Defendant's argument that he is being punished twice for the same offense in the same proceeding is based on the so-called Blockburger rule, which basically is that if one offense is necessarily included in another, then the two offenses are the same offense.
The approach which is usually taken in applying the Blockburger rule is the so-called strict construction approach. Under this approach the court must look at the statutory definitions rather than the facts in a particular case to determine if the lesser offense is necessarily included.
However, the Court has stretched the Blockburger rule somewhat in the context of the felony-murder rule. This is because the definition of felony murder figuratively leaves a blank space and the grand jury or the prosecutor fills in the blank with the felony which fits. As submitted to the jury, the underlying felony will be one of the elements of the offense of felony murder.
Using this reasoning the Court in Whalen held that where a felony-murder conviction was based on a murder committed during a rape, the rape was a lesser-included offense and therefore the same offense for double jeopardy purposes.

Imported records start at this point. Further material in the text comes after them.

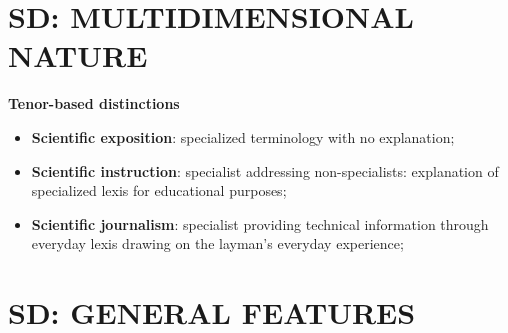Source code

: \section{SD: MULTIDIMENSIONAL NATURE}

\textbf{Tenor-based distinctions}

\begin{itemize}

\item\textbf{Scientific exposition}:
specialized terminology with no explanation;

\item\textbf{Scientific instruction}:
specialist addressing non-specialists: explanation of specialized lexis for educational purposes;

\item\textbf{Scientific journalism}:
specialist providing technical information through everyday lexis drawing on the layman’s everyday experience;
 
\end{itemize}

\section{SD: GENERAL FEATURES}

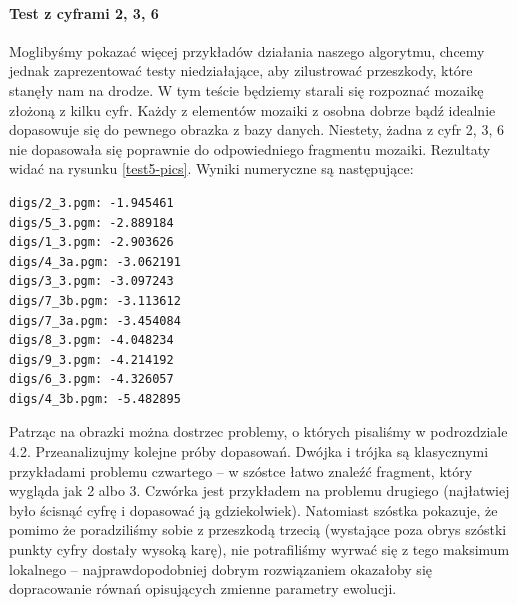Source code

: \documentclass[a4paper,12pt,leqno]{article}
\begin{document}
\paragraph{Test z cyframi 2, 3, 6}

Moglibyśmy pokazać więcej przykładów działania naszego algorytmu, chcemy jednak zaprezentować testy niedziałające, aby zilustrować przeszkody, które stanęły nam na drodze.
W tym teście będziemy starali się rozpoznać mozaikę złożoną z kilku cyfr. Każdy z elementów mozaiki z osobna dobrze bądź idealnie dopasowuje się do pewnego obrazka z bazy danych.
Niestety, żadna z cyfr 2, 3, 6 nie dopasowała się poprawnie do odpowiedniego fragmentu mozaiki. Rezultaty widać na rysunku \ref{test5-pics}. Wyniki numeryczne są następujące:

\begin{verbatim}
digs/2_3.pgm: -1.945461
digs/5_3.pgm: -2.889184
digs/1_3.pgm: -2.903626
digs/4_3a.pgm: -3.062191
digs/3_3.pgm: -3.097243
digs/7_3b.pgm: -3.113612
digs/7_3a.pgm: -3.454084
digs/8_3.pgm: -4.048234
digs/9_3.pgm: -4.214192
digs/6_3.pgm: -4.326057
digs/4_3b.pgm: -5.482895
\end{verbatim}

Patrząc na obrazki można dostrzec problemy, o których pisaliśmy w podrozdziale 4.2. Przeanalizujmy kolejne próby dopasowań. Dwójka i trójka są klasycznymi przykładami problemu
czwartego -- w szóstce łatwo znaleźć fragment, który wygląda jak 2 albo 3. Czwórka jest przykładem na problemu drugiego (najłatwiej było ścisnąć cyfrę i dopasować ją gdziekolwiek).
Natomiast szóstka pokazuje, że pomimo że poradziliśmy sobie z przeszkodą trzecią (wystające poza obrys szóstki punkty cyfry dostały wysoką karę), nie potrafiliśmy wyrwać się z
tego maksimum lokalnego -- najprawdopodobniej dobrym rozwiązaniem okazałoby się dopracowanie równań opisujących zmienne parametry ewolucji.
\end{document}
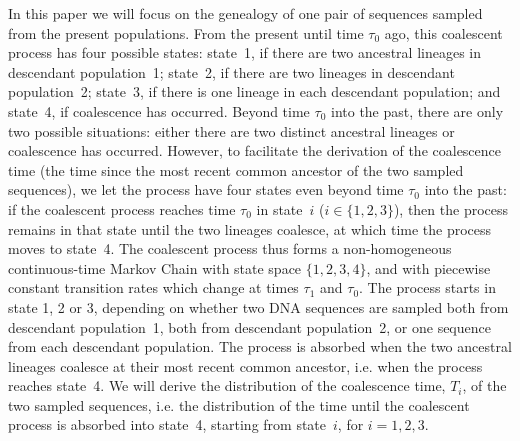 \documentclass[11pt]{article}
\begin{document}
In this paper we will focus on the genealogy of one pair of sequences sampled from the present populations. From the present until time $\tau_0$ ago, this coalescent process has four possible states: state~1, if there are two ancestral lineages in descendant population~1;
state~2, if there are two lineages in descendant population~2; state~3, if there is one lineage in each descendant population; 
and state~4, if coalescence has occurred. Beyond time $\tau_0$ into the past, there are only two possible situations: either there are two distinct ancestral lineages or coalescence has occurred. However, to facilitate the derivation of the coalescence time (the time since the most recent common ancestor of the two sampled sequences), we let the process have four states even beyond time $\tau_0$ into the past: if the coalescent process reaches time $\tau_0$ in state~$i$ ($i \in \{1,2,3 \}$), then the process remains in that state until the two lineages coalesce, at which time the process moves to state~4. The coalescent process thus forms a non-homogeneous continuous-time Markov Chain with state space 
$\{1,2,3,4\}$, and with piecewise constant transition rates which change at times $\tau_1$ and $\tau_0$.
The process starts in state 1, 2 or 3, depending on whether two DNA sequences are sampled both from descendant population~1,
both from descendant population~2, or one sequence from each descendant population. 
The process is absorbed when the two ancestral lineages coalesce at their most recent common ancestor, i.e. when the process reaches state~4. We will derive the distribution of the coalescence time, $T_i$, of the two sampled sequences, i.e. the distribution of 
the time until the coalescent process is absorbed into state~4, starting from state~$i$, for $i=1,2,3$.


\end{document}

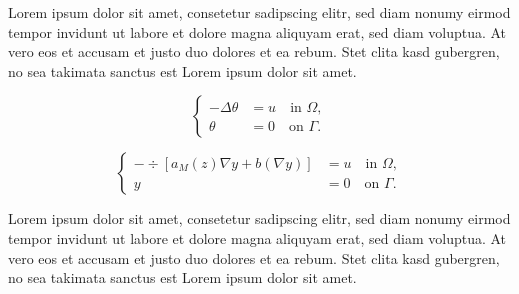 \documentclass{minimal}
\begin{document}
Lorem ipsum dolor sit amet, consetetur sadipscing elitr, sed diam nonumy eirmod
tempor invidunt ut labore et dolore magna aliquyam erat, sed diam voluptua. At
vero eos et accusam et justo duo dolores et ea rebum. Stet clita kasd
gubergren, no sea takimata sanctus est Lorem ipsum dolor sit amet.

    \begin{equation*} 
        \left \{ 
            \begin{aligned}
                -\Delta \theta &= u \quad \text{in } \Omega, \\
                \theta &=0 \quad \text{on } \Gamma.
            \end{aligned}
        \right.
\end{equation*}

    \begin{equation} \label{eq:state2}
        \left\{
            \begin{aligned}
                -\div [a_M(z)\nabla y + b(\nabla y)]  &= u \quad \text{in } \Omega, \\
                y &=0 \quad \text{on } \Gamma.
            \end{aligned}
        \right.
\end{equation}

Lorem ipsum dolor sit amet, consetetur sadipscing elitr, sed diam nonumy eirmod
tempor invidunt ut labore et dolore magna aliquyam erat, sed diam voluptua. At
vero eos et accusam et justo duo dolores et ea rebum. Stet clita kasd
gubergren, no sea takimata sanctus est Lorem ipsum dolor sit amet.
\end{document}
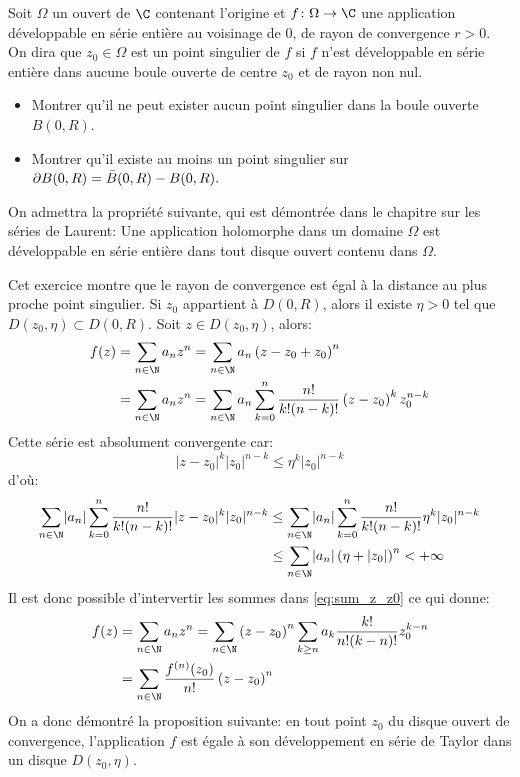 \documentclass[a4paper, 12pt]{amsart}
\begin{document}

\begin{fex}
    Soit $\Omega$ un ouvert de $\C$ contenant l'origine et $f \colon \Omega \to \C$ une application développable en
    série entière au voisinage de $0$, de rayon de convergence $r > 0$. On dira que $z_0 \in \Omega$ est un point singulier de $f$ si $f$ n'est développable en série entière dans aucune boule ouverte de centre $z_0$ et de rayon non nul.
    \begin{itemize}
        \item Montrer qu'il ne peut exister aucun point singulier dans la boule ouverte $B(0,R).$
        \item Montrer qu'il existe au moins un point singulier sur $\partial B(0,R) = \Bar{B}(0,R)-B(0,R).$
    \end{itemize}
    On admettra la propriété suivante, qui est démontrée dans le chapitre sur les séries de Laurent: Une application holomorphe dans un domaine $\Omega$ est développable en série entière dans tout disque ouvert contenu dans $\Omega.$
\end{fex}
Cet exercice montre que le rayon de convergence est égal à la distance au plus proche point singulier. 
Si $z_0$ appartient à $D(0,R)$, alors il existe $\eta > 0$ tel que $D(z_0,\eta) \subset D(0,R).$ Soit $z \in D(z_0,\eta)$, alors:
\begin{equation}
\label{eq:sum_z_z0}
\begin{split}
f(z) & = \sum_{n\in \N} a_n z^n = \sum_{n \in \N} a_n \left(
z-z_0 + z_0
\right)^n \\
& = \sum_{n\in \N} a_n z^n = \sum_{n \in \N} a_n \sum_{k=0}^n
\frac{n!}{k!(n-k)!} \left( z-z_0 \right)^k z_0^{n-k}
\end{split}
\end{equation}
Cette série est absolument convergente car:
\[
\lvert z-z_0 \rvert ^k \lvert z_0 \rvert^{n-k} \leq \eta^k \lvert z_0 \rvert^{n-k}
\]
d'où:
\[
\begin{split}
\sum_{n \in \N} \lvert  a_n \rvert \sum_{k=0}^n
\frac{n!}{k!(n-k)!} \lvert z-z_0 \rvert^k \lvert z_0\rvert ^{n-k} 
& \leq \sum_{n \in \N} \lvert  a_n \rvert \sum_{k=0}^n
\frac{n!}{k!(n-k)!} \eta^k \lvert z_0 \rvert^{n-k}\\
& \leq \sum_{n \in \N} \lvert  a_n \rvert \left( \eta + \lvert z_0 \rvert \right)^n < +\infty
\end{split}
\]
Il est donc possible d'intervertir les sommes dans \ref{eq:sum_z_z0} ce qui donne:
\begin{equation}
\begin{split}
 f(z) & = \sum_{n\in \N} a_n z^n = \sum_{n \in \N} \left(z-z_0\right)^n \sum_{k \geq n} a_k \frac{k!}{n! (k-n)!}z_0^{k-n} \\ 
  & = \sum_{n \in \N} \frac{f^{(n)}(z_0)}{n!} \left(z-z_0\right)^n
  \end{split}
\end{equation}
On a donc démontré la proposition suivante: en tout point $z_0$ du disque ouvert de convergence, l'application $f$ est égale à son développement en série de Taylor dans un disque $D(z_0,\eta).$
\end{document}
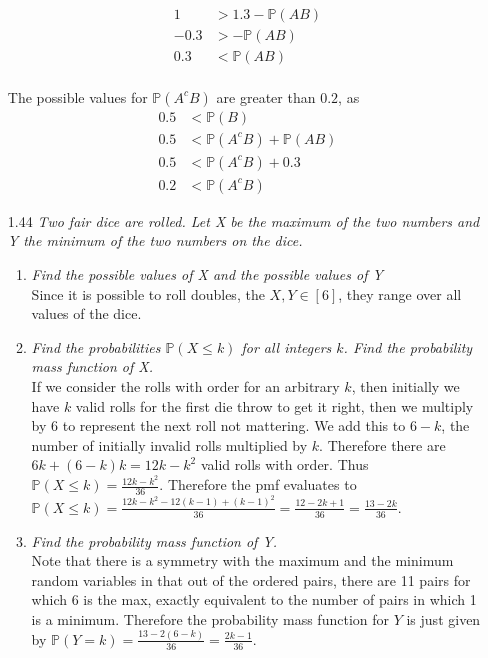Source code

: \documentclass[12pt, letterpaper]{article}
\newcommand{\Pro}{\mathbb{P}}
\begin{document}
\begin{enumerate}
\begin{align*}
		1 &> 1.3 - \Pro(AB)\\
		-0.3 &> -\Pro(AB)\\
		0.3 &< \Pro(AB)
	\end{align*}\\
	The possible values for $\Pro(A^c B)$ are greater than $0.2$, as 
	\begin{align*}
	0.5 &< \Pro(B)\\
	0.5 &< \Pro(A^cB) + \Pro(AB)\\
	0.5 &< \Pro(A^cB) + 0.3\\
	 0.2&<\Pro(A^c B)
	\end{align*}
	\item[1.44]\textit{Two fair dice are rolled. Let X be the maximum of the two
numbers and Y the minimum of the two numbers on the dice.}
	\begin{enumerate}
		\item \textit{Find the possible values of X and the possible values of Y }\\
		Since it is possible to roll doubles, the $X,Y\in[6]$, they range over all values of the dice.  
		\item \textit{Find the probabilities $\Pro(X\leq k)$ for all integers $k$. Find the probability mass function of X.}\\
			If we consider the rolls with order for an  arbitrary $k$, then 
			initially we have $k$ valid rolls for the first die throw to get it right, then we multiply by 6 to represent the next roll not mattering.  We add this to $6-k$, the number of initially invalid rolls multiplied by $k$.  Therefore there are $6k + (6-k)k = 12k - k^2$ valid rolls with order.  
		Thus $\Pro(X \leq k) = \frac{12k-k^2}{36}$.  Therefore the 
		pmf evaluates to $\Pro(X \leq k) = 	\frac{12k -k^2 -12(k-1) +(k-1)^2}{36} = \frac{12 -2k + 1}{36} = \frac{13 - 2k}{36}$.  
		\item \textit{Find the probability mass function of Y.}\\
		Note that there is a symmetry with the maximum and the minimum random variables in that out of the ordered pairs, there are 11 pairs for which $6$ is the max, exactly equivalent to the number of pairs in which 1 is a minimum.  Therefore the probability mass function for $Y$ is just given by $\Pro(Y=k) = \frac{13 - 2(6-k)}{36} = \frac{2k-1}{36}$.  
	\end{enumerate}
\end{enumerate}
\end{document}
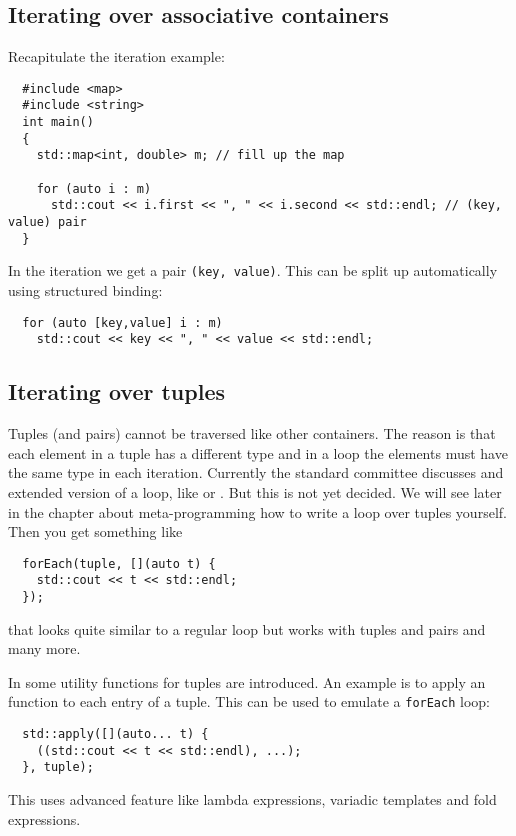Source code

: \subsection{Iterating over associative containers}
Recapitulate the iteration example:
\begin{verbatim}
  #include <map>
  #include <string>
  int main()
  {
    std::map<int, double> m; // fill up the map

    for (auto i : m)
      std::cout << i.first << ", " << i.second << std::endl; // (key, value) pair
  }
\end{verbatim}
In the iteration we get a pair \texttt{(key, value)}. This can be split up automatically using structured binding:
\begin{verbatim}
  for (auto [key,value] i : m)
    std::cout << key << ", " << value << std::endl;
\end{verbatim}

\subsection{Iterating over tuples}
Tuples (and pairs) cannot be traversed like other containers. The reason is that each element in a tuple has a different type and in a loop the elements must have the same type in each iteration. Currently the standard committee discusses and extended version of a loop, like  or . But this is not yet decided. We will see later in the chapter about meta-programming how to write a loop over tuples yourself. Then you get something like
\begin{verbatim}
  forEach(tuple, [](auto t) {
    std::cout << t << std::endl;
  });
\end{verbatim}
that looks quite similar to a regular loop but works with tuples and pairs and many more.

In  some utility functions for tuples are introduced. An example is  to apply an function to each entry of a tuple. This can be used to emulate a \texttt{forEach} loop:
\begin{verbatim}
  std::apply([](auto... t) {
    ((std::cout << t << std::endl), ...);
  }, tuple);
\end{verbatim}
This uses advanced feature like lambda expressions, variadic templates and fold expressions.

The Court then concluded, on the basis of the presumption of lenity, that Congress did not intend that the defendant who committed the felony murder while raping the woman should be punished both for the murder and the rape.[2]
In this case defendant uses similar reasoning in arguing that the two offenses were the same offense for double jeopardy purposes. The analogy is not a perfect one. In Whalen, proof of rape was a necessary element of proof of the felony-murder charge. In this case, proof of rape was not a necessary element of the proof of burglary of a dwelling accompanied by an assault; only a proof of some sort of an assault was needed. This is not to say that the analogy is totally unpersuasive.
However, even assuming that the two offenses in this case are the same offense for purpose of analyzing the case in double jeopardy terms, it does not follow that the enhanced punishment for the burglary was improper. This is because the legislature, in our opinion, has clearly stated its intent that a defendant who commits the acts which defendant committed be subject to the enhanced double sentence which defendant received.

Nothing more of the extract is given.